Il Parlamento non ha ancora trovato un punto di equilibrio per quanto attiene all'aiuto allo sviluppo, "sacrificato" sull'altare della difesa nazionale, cui il parlamento ha già deciso di concedere 530 milioni di franchi supplementari.
Nel corso delle ultime due settimane, sia gli Stati che il Nazionale hanno abbandonato le rispettive posizioni per tentare di raggiungere un compromesso che non penalizzasse troppo questo settore. Il Nazionale partiva da un taglio di ben 250 milioni, gli Stati di 30. Attualmente, 27 milioni dividono i due consigli: la camera del popolo propone una sforbiciata di 125 milioni, quella dei Cantoni di 98 milioni.
Le altre voci di spesa contese riguardano l'accoglienza extra famigliare dei bambini (circa 7 milioni), gli immobili (31 milioni), la nuova politica regionale (circa 12,5 milioni), le borse di studio per studenti stranieri (un milione), le forme di prolusione alternative per bus e battelli (circa 15,5 milioni) e le misure a favore della selvaggina e la caccia (0,5 milioni).
Qualora i due rami del Parlamento non dovessero riuscire a trovare un accordo, varrà la somma più bassa per ogni voce di bilancio contestata.
Durante i combattuti dibattiti in aula, il Parlamento si è messo d'accordo per tagliare, ad esempio, di 1,5 milioni al budget di Pro Helvetia. Anche il settore della difesa non è stato esonerato dalla mannaia dei risparmi (-35 milioni per le spese di gestione). Anche il personale federale dovrà tirare la cinghia (-30 milioni).

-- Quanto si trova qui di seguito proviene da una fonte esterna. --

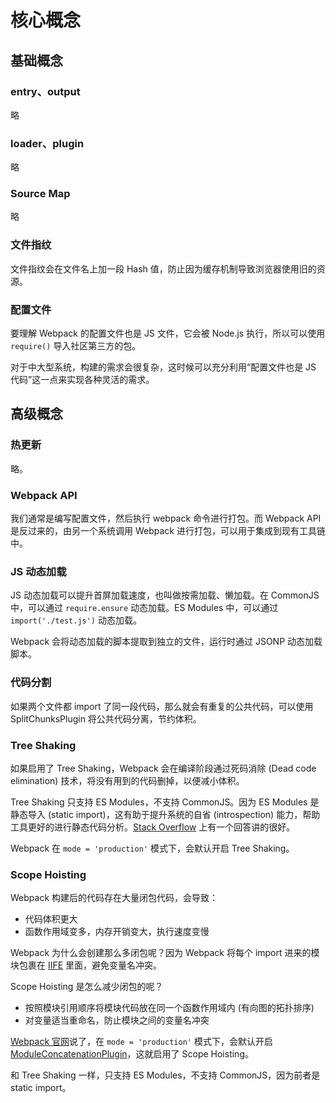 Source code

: # 核心概念

## 基础概念
### entry、output
略

### loader、plugin
略

### Source Map
略

### 文件指纹
文件指纹会在文件名上加一段 Hash 值，防止因为缓存机制导致浏览器使用旧的资源。

### 配置文件
要理解 Webpack 的配置文件也是 JS 文件，它会被 Node.js 执行，所以可以使用 `require()` 导入社区第三方的包。

对于中大型系统，构建的需求会很复杂，这时候可以充分利用“配置文件也是 JS 代码”这一点来实现各种灵活的需求。

## 高级概念
### 热更新
略。

### Webpack API
我们通常是编写配置文件，然后执行 webpack 命令进行打包。而 Webpack API 是反过来的，由另一个系统调用 Webpack 进行打包，可以用于集成到现有工具链中。

### JS 动态加载
JS 动态加载可以提升首屏加载速度，也叫做按需加载、懒加载。在 CommonJS 中，可以通过 `require.ensure` 动态加载。ES Modules 中，可以通过 `import('./test.js')` 动态加载。

Webpack 会将动态加载的脚本提取到独立的文件，运行时通过 JSONP 动态加载脚本。

### 代码分割
如果两个文件都 import 了同一段代码，那么就会有重复的公共代码，可以使用 SplitChunksPlugin 将公共代码分离，节约体积。

### Tree Shaking
如果启用了 Tree Shaking，Webpack 会在编译阶段通过死码消除 (Dead code elimination) 技术，将没有用到的代码删掉，以便减小体积。

Tree Shaking 只支持 ES Modules，不支持 CommonJS。因为 ES Modules 是静态导入 (static import)，这有助于提升系统的自省 (introspection) 能力，帮助工具更好的进行静态代码分析。[Stack Overflow](https://stackoverflow.com/questions/52965907/what-is-the-meaning-of-static-import-in-es6) 上有一个回答讲的很好。

Webpack 在 `mode = 'production'` 模式下，会默认开启 Tree Shaking。

### Scope Hoisting
Webpack 构建后的代码存在大量闭包代码，会导致：
- 代码体积更大
- 函数作用域变多，内存开销变大，执行速度变慢

Webpack 为什么会创建那么多闭包呢？因为 Webpack 将每个 import 进来的模块包裹在 [IIFE](https://developer.mozilla.org/zh-CN/docs/Glossary/%E7%AB%8B%E5%8D%B3%E6%89%A7%E8%A1%8C%E5%87%BD%E6%95%B0%E8%A1%A8%E8%BE%BE%E5%BC%8F) 里面，避免变量名冲突。

Scope Hoisting 是怎么减少闭包的呢？
- 按照模块引用顺序将模块代码放在同一个函数作用域内 (有向图的拓扑排序)
- 对变量适当重命名，防止模块之间的变量名冲突

[Webpack 官网](https://webpack.js.org/configuration/mode/)说了，在 `mode = 'production'` 模式下，会默认开启 [ModuleConcatenationPlugin](https://webpack.js.org/plugins/module-concatenation-plugin/)，这就启用了 Scope Hoisting。

和 Tree Shaking 一样，只支持 ES Modules，不支持 CommonJS，因为前者是 static import。
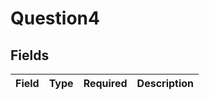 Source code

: # Question4


## Fields

| Field       | Type        | Required    | Description |
| ----------- | ----------- | ----------- | ----------- |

Le minori uscite devono compensare, come accennato, i maggiori mezzi concessi all'esercito, soprattutto per l'acquisto di armamenti, allo scopo di rispettare il freno all'indebitamento.
Notizia ATS
Dibattiti il 19.12.2024
CN+CSt: Confederazione, eliminate divergenze budget 2025
Il parlamento ha approvato stamane le proposte della Conferenza di conciliazione riguardanti il budget 2025 della Confederazione. A pagare lo scotto per le maggiori uscite a favore dell'esercito è l'aiuto allo sviluppo che deve rinunciare a 110 milioni di franchi.
Prima dei voti sul budget, giunti dopo un lungo ping-pong fra le camere, il campo rosso-verde ha espresso la propria frustrazione per i tagli alla cooperazione internazionale.
Per socialisti e Verdi, la sicurezza della Svizzera non passa solo dai maggiori mezzi finanziari concessi all'esercito (530 milioni), ma anche dalle attività di aiuto allo sviluppo all'estero.
Con queste riduzioni, il parlamento dimostra poca lungimiranza, si è sentito in aula dagli esponenti del campo rosso-verde, che hanno anche stigmatizzato i tagli al personale (-40 milioni) della Confederazione.
Il campo "borghese" ha invece insistito sull'obbligo costituzionale di rispettare il freno all'indebitamento in una situazione di finanze tese, con poco margine di manovra. Da qui la necessità di fissare delle priorità, nel caso concreto a favore della sicurezza e del riarmo del paese.
Quanto ai tagli nella cooperazione, l'UDC ha fatto notare che si tratta di una decurtazione sopportabile, dal momento che a questo settore sono destinati pur sempre 3,7 miliardi di franchi, mentre l'aiuto umanitario non è stato toccato. Non vi insomma motivo di "drammatizzare".
Oltre all'esercito, hanno ottenuto maggiori mezzi anche l'agricoltura (+42 milioni per i pagamenti diretti a 2,8 miliardi), come la politica regionale (+6 milioni). Per quanto attiene all'accoglienza extra familiare dei bambini, l'ha spuntata il Nazionale che non ha voluto concedere ulteriori mezzi (si rimane a 35,7 milioni). Altre divergenze minori riguardavano le borse di studio agli studenti stranieri o il settore della caccia.